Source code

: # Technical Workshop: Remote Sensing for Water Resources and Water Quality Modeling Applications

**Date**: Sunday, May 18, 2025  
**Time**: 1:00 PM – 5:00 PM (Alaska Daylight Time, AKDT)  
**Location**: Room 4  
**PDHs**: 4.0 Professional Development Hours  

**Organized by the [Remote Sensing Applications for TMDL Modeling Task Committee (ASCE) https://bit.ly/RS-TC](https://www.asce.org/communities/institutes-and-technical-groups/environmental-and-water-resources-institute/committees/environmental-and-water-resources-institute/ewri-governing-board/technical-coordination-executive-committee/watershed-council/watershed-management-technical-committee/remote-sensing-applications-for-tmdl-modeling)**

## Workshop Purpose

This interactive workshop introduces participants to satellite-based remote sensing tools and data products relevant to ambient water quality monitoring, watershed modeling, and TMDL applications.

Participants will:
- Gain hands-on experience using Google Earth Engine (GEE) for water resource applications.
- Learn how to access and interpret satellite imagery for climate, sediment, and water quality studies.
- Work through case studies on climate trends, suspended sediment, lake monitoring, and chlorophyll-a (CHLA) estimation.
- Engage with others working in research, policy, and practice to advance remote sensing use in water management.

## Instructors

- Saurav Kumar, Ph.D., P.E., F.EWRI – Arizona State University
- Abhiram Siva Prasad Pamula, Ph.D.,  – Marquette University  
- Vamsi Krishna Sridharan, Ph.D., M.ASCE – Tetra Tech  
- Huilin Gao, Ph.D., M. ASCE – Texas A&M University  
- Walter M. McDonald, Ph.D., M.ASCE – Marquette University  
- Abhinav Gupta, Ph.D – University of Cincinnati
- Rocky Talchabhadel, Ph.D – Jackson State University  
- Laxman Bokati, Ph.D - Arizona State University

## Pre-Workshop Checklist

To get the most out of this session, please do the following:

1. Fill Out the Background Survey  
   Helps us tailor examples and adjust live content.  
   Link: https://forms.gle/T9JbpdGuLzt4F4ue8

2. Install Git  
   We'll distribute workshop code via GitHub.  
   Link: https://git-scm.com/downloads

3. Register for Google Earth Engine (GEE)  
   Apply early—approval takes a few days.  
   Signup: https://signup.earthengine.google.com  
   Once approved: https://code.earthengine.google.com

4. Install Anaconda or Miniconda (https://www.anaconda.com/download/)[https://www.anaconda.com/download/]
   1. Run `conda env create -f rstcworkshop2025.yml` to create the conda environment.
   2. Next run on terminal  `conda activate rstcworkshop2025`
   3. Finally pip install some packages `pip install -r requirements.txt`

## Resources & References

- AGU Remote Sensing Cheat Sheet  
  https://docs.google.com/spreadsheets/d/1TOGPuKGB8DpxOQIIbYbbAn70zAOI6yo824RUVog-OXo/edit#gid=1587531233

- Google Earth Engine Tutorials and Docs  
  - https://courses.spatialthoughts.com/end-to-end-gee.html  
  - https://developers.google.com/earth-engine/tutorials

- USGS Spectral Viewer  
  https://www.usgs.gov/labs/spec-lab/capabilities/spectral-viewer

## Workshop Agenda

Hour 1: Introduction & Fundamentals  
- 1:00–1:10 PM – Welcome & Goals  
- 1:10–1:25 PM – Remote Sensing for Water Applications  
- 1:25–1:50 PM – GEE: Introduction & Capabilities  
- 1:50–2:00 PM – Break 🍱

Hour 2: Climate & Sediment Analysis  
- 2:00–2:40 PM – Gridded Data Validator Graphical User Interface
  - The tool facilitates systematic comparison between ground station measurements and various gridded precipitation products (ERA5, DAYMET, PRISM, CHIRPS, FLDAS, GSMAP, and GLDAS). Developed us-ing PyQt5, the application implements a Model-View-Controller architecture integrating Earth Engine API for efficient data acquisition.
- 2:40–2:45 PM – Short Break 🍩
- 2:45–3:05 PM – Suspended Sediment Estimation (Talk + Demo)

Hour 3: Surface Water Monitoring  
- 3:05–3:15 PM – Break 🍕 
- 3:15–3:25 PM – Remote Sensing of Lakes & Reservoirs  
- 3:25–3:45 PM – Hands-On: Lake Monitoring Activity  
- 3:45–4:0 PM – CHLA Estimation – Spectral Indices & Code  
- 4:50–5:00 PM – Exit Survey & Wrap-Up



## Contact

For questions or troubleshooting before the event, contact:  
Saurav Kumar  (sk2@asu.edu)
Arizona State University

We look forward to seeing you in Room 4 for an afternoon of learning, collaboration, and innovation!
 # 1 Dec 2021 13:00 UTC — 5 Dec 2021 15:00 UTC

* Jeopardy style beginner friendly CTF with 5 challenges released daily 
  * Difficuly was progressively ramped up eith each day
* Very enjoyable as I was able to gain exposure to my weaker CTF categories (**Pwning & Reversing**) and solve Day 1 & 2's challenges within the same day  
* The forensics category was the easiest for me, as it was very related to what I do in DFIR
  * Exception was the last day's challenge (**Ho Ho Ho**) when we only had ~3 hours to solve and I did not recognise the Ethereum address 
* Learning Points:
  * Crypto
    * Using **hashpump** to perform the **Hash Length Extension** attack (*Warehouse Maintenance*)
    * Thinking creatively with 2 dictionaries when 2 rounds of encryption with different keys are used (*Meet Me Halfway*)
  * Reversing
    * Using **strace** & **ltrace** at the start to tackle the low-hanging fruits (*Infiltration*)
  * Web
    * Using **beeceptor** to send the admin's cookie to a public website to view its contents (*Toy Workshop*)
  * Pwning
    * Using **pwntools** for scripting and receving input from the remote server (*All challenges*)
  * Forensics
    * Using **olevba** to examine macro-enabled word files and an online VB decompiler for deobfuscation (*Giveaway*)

What you should do: What are the lines of the data above that include the string "Pwning"? Copy them.

Answer section:
* Very enjoyable as I was able to gain exposure to my weaker CTF categories (**Pwning & Reversing**) and solve Day 1 & 2's challenges within the same day  
  * Pwning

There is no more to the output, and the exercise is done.